Without skipping or changing anything, print all the entries.

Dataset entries
========================================
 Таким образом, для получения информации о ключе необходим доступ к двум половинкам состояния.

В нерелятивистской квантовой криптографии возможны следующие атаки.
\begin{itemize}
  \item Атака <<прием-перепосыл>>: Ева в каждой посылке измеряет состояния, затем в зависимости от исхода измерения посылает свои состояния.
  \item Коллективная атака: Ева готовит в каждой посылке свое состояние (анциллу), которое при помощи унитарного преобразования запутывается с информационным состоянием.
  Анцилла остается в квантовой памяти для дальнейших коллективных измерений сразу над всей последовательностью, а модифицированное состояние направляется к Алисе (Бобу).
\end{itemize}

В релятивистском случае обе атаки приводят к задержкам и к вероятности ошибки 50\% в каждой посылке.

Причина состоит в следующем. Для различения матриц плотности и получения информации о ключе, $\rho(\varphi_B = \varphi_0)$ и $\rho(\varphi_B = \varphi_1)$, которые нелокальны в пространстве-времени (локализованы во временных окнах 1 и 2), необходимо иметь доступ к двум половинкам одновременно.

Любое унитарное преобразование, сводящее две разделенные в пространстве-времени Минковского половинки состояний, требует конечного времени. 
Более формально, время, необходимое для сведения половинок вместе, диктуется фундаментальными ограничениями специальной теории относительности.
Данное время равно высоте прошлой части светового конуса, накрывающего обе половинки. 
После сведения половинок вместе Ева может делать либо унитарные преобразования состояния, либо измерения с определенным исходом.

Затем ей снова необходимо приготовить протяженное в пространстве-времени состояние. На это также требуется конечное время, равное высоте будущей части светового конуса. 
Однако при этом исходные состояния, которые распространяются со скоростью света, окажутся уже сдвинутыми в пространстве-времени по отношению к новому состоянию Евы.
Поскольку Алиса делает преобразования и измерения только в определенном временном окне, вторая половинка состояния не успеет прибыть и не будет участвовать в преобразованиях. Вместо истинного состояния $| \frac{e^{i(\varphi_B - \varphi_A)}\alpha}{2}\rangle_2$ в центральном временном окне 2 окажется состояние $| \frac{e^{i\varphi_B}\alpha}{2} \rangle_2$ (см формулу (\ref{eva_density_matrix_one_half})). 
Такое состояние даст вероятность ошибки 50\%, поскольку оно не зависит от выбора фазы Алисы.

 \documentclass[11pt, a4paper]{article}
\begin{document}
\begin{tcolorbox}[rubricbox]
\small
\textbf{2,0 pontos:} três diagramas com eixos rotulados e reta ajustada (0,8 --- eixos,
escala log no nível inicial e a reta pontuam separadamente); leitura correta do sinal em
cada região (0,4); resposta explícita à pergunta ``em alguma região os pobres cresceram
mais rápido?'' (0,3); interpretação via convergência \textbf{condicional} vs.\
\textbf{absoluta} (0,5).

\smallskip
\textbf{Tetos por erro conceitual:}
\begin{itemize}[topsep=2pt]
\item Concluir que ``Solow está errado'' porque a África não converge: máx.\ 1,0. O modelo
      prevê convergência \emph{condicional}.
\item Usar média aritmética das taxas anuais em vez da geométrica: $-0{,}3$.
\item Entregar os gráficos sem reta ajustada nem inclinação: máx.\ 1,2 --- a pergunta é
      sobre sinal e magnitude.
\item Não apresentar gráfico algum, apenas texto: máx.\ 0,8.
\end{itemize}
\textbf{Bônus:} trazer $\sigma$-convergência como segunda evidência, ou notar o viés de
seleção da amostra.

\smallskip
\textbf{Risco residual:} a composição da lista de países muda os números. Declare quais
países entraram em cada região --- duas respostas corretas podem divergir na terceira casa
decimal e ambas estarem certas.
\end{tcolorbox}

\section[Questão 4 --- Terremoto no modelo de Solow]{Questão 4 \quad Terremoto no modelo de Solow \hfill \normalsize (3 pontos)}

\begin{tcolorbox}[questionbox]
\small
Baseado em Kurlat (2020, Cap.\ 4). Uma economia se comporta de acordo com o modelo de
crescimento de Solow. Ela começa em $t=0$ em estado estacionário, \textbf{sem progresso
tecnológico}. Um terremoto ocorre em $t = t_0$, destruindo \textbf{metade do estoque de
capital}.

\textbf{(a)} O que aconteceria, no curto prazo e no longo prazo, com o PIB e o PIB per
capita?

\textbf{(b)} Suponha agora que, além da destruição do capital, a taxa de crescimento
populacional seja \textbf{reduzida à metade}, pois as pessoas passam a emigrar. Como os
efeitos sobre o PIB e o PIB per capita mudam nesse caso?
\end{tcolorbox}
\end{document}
========================================
# Problem solution
 Таким образом, для получения информации о ключе необходим доступ к двум половинкам состояния.

В нерелятивистской квантовой криптографии возможны следующие атаки.
\begin{itemize}
  \item Атака <<прием-перепосыл>>: Ева в каждой посылке измеряет состояния, затем в зависимости от исхода измерения посылает свои состояния.
  \item Коллективная атака: Ева готовит в каждой посылке свое состояние (анциллу), которое при помощи унитарного преобразования запутывается с информационным состоянием.
  Анцилла остается в квантовой памяти для дальнейших коллективных измерений сразу над всей последовательностью, а модифицированное состояние направляется к Алисе (Бобу).
\end{itemize}

В релятивистском случае обе атаки приводят к задержкам и к вероятности ошибки 50\% в каждой посылке.

Причина состоит в следующем. Для различения матриц плотности и получения информации о ключе, $\rho(\varphi_B = \varphi_0)$ и $\rho(\varphi_B = \varphi_1)$, которые нелокальны в пространстве-времени (локализованы во временных окнах 1 и 2), необходимо иметь доступ к двум половинкам одновременно.

Любое унитарное преобразование, сводящее две разделенные в пространстве-времени Минковского половинки состояний, требует конечного времени. 
Более формально, время, необходимое для сведения половинок вместе, диктуется фундаментальными ограничениями специальной теории относительности.
Данное время равно высоте прошлой части светового конуса, накрывающего обе половинки. 
После сведения половинок вместе Ева может делать либо унитарные преобразования состояния, либо измерения с определенным исходом.

Затем ей снова необходимо приготовить протяженное в пространстве-времени состояние. На это также требуется конечное время, равное высоте будущей части светового конуса. 
Однако при этом исходные состояния, которые распространяются со скоростью света, окажутся уже сдвинутыми в пространстве-времени по отношению к новому состоянию Евы.
Поскольку Алиса делает преобразования и измерения только в определенном временном окне, вторая половинка состояния не успеет прибыть и не будет участвовать в преобразованиях. Вместо истинного состояния $| \frac{e^{i(\varphi_B - \varphi_A)}\alpha}{2}\rangle_2$ в центральном временном окне 2 окажется состояние $| \frac{e^{i\varphi_B}\alpha}{2} \rangle_2$ (см формулу (\ref{eva_density_matrix_one_half})). 
Такое состояние даст вероятность ошибки 50\%, поскольку оно не зависит от выбора фазы Алисы.

 \documentclass[11pt, a4paper]{article}
\begin{document}
\begin{tcolorbox}[rubricbox]
\small
\textbf{2,0 pontos:} três diagramas com eixos rotulados e reta ajustada (0,8 --- eixos,
escala log no nível inicial e a reta pontuam separadamente); leitura correta do sinal em
cada região (0,4); resposta explícita à pergunta ``em alguma região os pobres cresceram
mais rápido?'' (0,3); interpretação via convergência \textbf{condicional} vs.\
\textbf{absoluta} (0,5).

\smallskip
\textbf{Tetos por erro conceitual:}
\begin{itemize}[topsep=2pt]
\item Concluir que ``Solow está errado'' porque a África não converge: máx.\ 1,0. O modelo
      prevê convergência \emph{condicional}.
\item Usar média aritmética das taxas anuais em vez da geométrica: $-0{,}3$.
\item Entregar os gráficos sem reta ajustada nem inclinação: máx.\ 1,2 --- a pergunta é
      sobre sinal e magnitude.
\item Não apresentar gráfico algum, apenas texto: máx.\ 0,8.
\end{itemize}
\textbf{Bônus:} trazer $\sigma$-convergência como segunda evidência, ou notar o viés de
seleção da amostra.

\smallskip
\textbf{Risco residual:} a composição da lista de países muda os números. Declare quais
países entraram em cada região --- duas respostas corretas podem divergir na terceira casa
decimal e ambas estarem certas.
\end{tcolorbox}

\section[Questão 4 --- Terremoto no modelo de Solow]{Questão 4 \quad Terremoto no modelo de Solow \hfill \normalsize (3 pontos)}

\begin{tcolorbox}[questionbox]
\small
Baseado em Kurlat (2020, Cap.\ 4). Uma economia se comporta de acordo com o modelo de
crescimento de Solow. Ela começa em $t=0$ em estado estacionário, \textbf{sem progresso
tecnológico}. Um terremoto ocorre em $t = t_0$, destruindo \textbf{metade do estoque de
capital}.

\textbf{(a)} O que aconteceria, no curto prazo e no longo prazo, com o PIB e o PIB per
capita?

\textbf{(b)} Suponha agora que, além da destruição do capital, a taxa de crescimento
populacional seja \textbf{reduzida à metade}, pois as pessoas passam a emigrar. Como os
efeitos sobre o PIB e o PIB per capita mudam nesse caso?
\end{tcolorbox}
\end{document}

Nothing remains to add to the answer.